YOUR INSTRUCTIONS: Below are the entries to work from; restate word for word the portion that opens with the line containing "HackNC Mad Hackers" and closes with the line containing "StoryTailored, where your", keeping both.

RECORDS SUPPLIED:

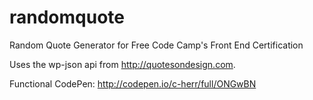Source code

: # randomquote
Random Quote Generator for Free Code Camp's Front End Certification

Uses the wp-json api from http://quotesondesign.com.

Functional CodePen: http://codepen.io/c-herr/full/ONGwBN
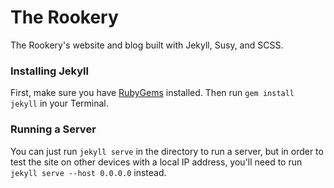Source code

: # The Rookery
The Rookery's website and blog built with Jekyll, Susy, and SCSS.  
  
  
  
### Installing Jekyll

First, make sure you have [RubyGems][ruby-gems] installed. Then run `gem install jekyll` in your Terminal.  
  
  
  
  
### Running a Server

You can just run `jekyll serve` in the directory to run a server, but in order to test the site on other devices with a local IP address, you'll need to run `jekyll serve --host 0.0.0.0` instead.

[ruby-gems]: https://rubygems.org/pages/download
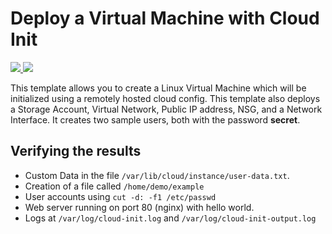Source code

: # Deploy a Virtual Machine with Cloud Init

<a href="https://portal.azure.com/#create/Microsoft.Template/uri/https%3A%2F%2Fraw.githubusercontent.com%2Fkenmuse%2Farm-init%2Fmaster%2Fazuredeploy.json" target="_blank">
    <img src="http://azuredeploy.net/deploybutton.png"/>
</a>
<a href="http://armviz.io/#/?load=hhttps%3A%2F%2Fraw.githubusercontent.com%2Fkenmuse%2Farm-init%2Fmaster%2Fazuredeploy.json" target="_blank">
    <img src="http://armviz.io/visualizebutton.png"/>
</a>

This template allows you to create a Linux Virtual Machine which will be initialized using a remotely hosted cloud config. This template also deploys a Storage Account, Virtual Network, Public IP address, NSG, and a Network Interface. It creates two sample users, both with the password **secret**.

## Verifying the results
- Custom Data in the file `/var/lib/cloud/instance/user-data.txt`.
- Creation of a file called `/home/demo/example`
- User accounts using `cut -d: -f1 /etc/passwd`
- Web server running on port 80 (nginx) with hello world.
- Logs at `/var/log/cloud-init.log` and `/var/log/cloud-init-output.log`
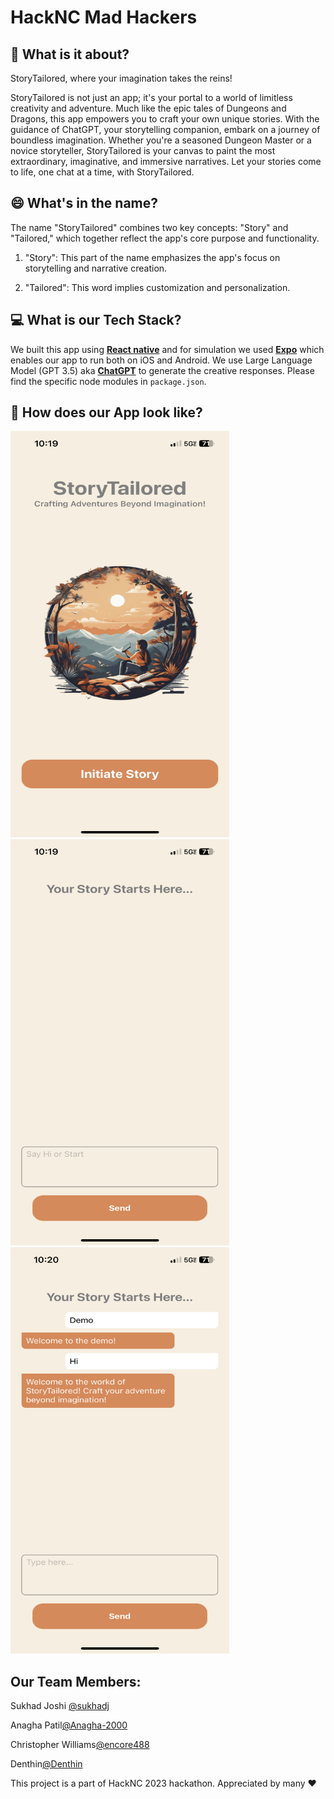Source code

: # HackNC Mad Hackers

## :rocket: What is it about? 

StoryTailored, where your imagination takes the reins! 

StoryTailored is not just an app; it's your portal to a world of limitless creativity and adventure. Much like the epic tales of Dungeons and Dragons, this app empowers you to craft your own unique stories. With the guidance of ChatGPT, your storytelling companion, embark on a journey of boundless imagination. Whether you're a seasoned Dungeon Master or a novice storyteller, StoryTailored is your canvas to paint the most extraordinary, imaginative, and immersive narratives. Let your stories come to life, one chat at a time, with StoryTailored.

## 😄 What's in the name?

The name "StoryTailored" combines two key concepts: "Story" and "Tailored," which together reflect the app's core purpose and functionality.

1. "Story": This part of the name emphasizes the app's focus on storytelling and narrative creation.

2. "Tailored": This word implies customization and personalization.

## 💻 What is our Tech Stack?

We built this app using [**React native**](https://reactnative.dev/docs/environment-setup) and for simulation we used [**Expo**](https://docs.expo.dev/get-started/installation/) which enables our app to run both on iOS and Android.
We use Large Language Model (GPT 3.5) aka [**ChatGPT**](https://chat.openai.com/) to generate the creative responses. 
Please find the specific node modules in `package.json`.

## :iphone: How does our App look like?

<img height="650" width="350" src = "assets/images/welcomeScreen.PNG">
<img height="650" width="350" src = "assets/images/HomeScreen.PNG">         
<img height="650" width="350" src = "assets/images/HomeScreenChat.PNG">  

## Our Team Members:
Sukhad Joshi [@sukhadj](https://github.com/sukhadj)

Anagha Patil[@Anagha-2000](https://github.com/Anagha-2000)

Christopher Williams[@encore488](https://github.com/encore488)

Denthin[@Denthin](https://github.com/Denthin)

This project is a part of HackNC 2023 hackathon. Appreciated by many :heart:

TASK OUTPUT:
: # HackNC Mad Hackers

## :rocket: What is it about? 

StoryTailored, where your imagination takes the reins! 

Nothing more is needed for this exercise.